2.8.1 ADMET prediction by QikProp, Schrödinger 10.2
In order to ensure druglike pharmacokinetic profile, ADMET properties were predicted. QikProp tool of Schrödinger predicts both physicochemical significant descriptors and pharmacokinetically relevant properties. It also evaluates the acceptability of analogues based on Lipinski’s rule of 5, which is essential to ensure drug like pharmacokinetic profile while using rational drug design. All the analogues were neutralized before being used by QikProp. This program is designed using the BOSS program and the OPLS-AA force field. It uses Monte Carlo statistical mechanics simulations on organic solutes in periodic boxes of explicit water molecules to perform all predictions. This process resulted in configurationally averages for a no. of descriptors, including H-bond counts and solvent-accessible surface area (SASA). Correlations of these descriptors to determine properties experimentally were obtained and then algorithms that mimic the full Monte Carlo simulations and produce comparable results were developed by the QikProp tool.

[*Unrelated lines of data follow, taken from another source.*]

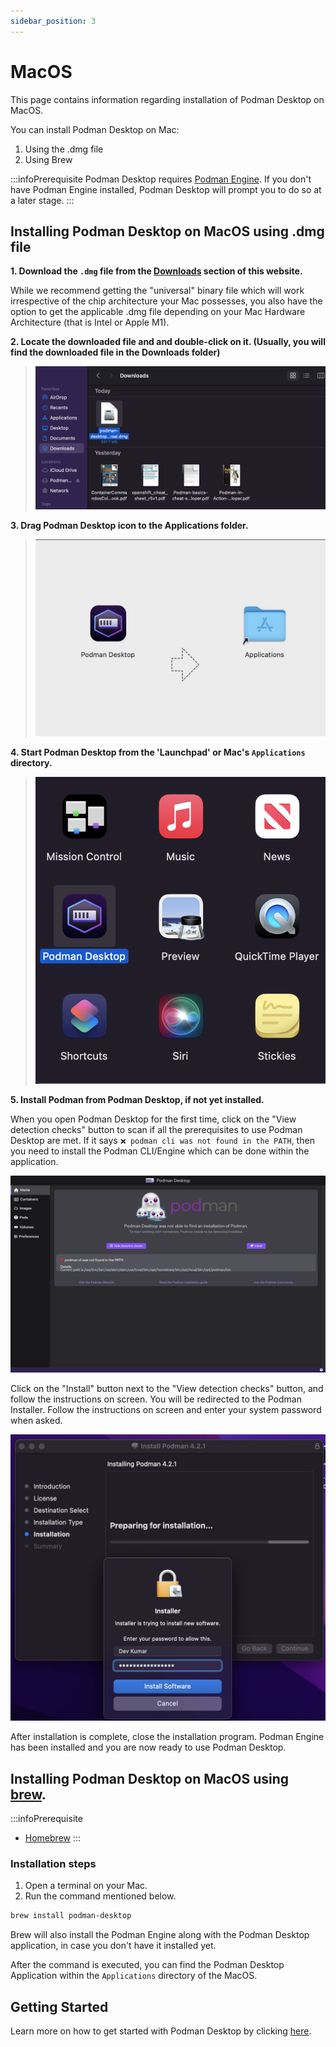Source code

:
 ```yaml
---
sidebar_position: 3
---
```


# MacOS

This page contains information regarding installation of Podman Desktop on MacOS. 

You can install Podman Desktop on Mac:

1. Using the .dmg file 
2. Using Brew

:::infoPrerequisite
Podman Desktop requires [Podman Engine](https://docs.podman.io/en/latest/index.html). If you don't have Podman Engine installed, Podman Desktop will prompt you to do so at a later stage.
:::

## Installing Podman Desktop on MacOS using .dmg file

**1. Download the `.dmg` file from the [Downloads](/downloads/macos) section of this website.**

While we recommend getting the "universal" binary file which will work irrespective of the chip architecture your Mac possesses, you also have the option to get the applicable .dmg file depending on your Mac Hardware Architecture (that is Intel or Apple M1).

**2. Locate the downloaded file and and double-click on it. (Usually, you will find the downloaded file in the Downloads folder)**

> ![img0](img/download-dmg.png)

**3. Drag Podman Desktop icon to the Applications folder.**

> ![img1](img/click-and-drag.png)

**4. Start Podman Desktop from the 'Launchpad' or Mac's `Applications` directory.**

> ![img2](img/podman-desktop-app.png)

**5. Install Podman from Podman Desktop, if not yet installed.** 

When you open Podman Desktop for the first time, click on the "View detection checks" button to scan if all the prerequisites to use Podman Desktop are met. If it says `❌ podman cli was not found in the PATH`, then you need to install the Podman CLI/Engine which can be done within the application. 

![img3](img/pd-before-podman.png)

Click on the "Install" button next to the "View detection checks" button, and follow the instructions on screen. 
You will be redirected to the Podman Installer. Follow the instructions on screen and enter your system password when asked.

![img4](img/system-pass.png)

After installation is complete, close the installation program. Podman Engine has been installed and you are now ready to use Podman Desktop.

## Installing Podman Desktop on MacOS using [brew](https://brew.sh/).

:::infoPrerequisite
- [Homebrew](https://brew.sh/)
:::

### Installation steps

1. Open a terminal on your Mac.
2. Run the command mentioned below.

```sh
brew install podman-desktop
```

Brew will also install the Podman Engine along with the Podman Desktop application, in case you don't have it installed yet. 

After the command is executed, you can find the Podman Desktop Application within the `Applications` directory of the MacOS.

## Getting Started

Learn more on how to get started with Podman Desktop by clicking [here](/docs/getting-started/getting-started).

2.8.2 ADMET prediction by Discovery Studio, Accelrys
DS provides the methods for assessing the disposition and potential toxicity of a ligand within an organism as the ADMET protocols contain published models which are used to compute and analyze ADMET properties. Thus, ADMET properties specify the rules to remove ligands which are not drug-like, unsuitable leads etc. based on the presence or absence and frequency of certain chemical groups.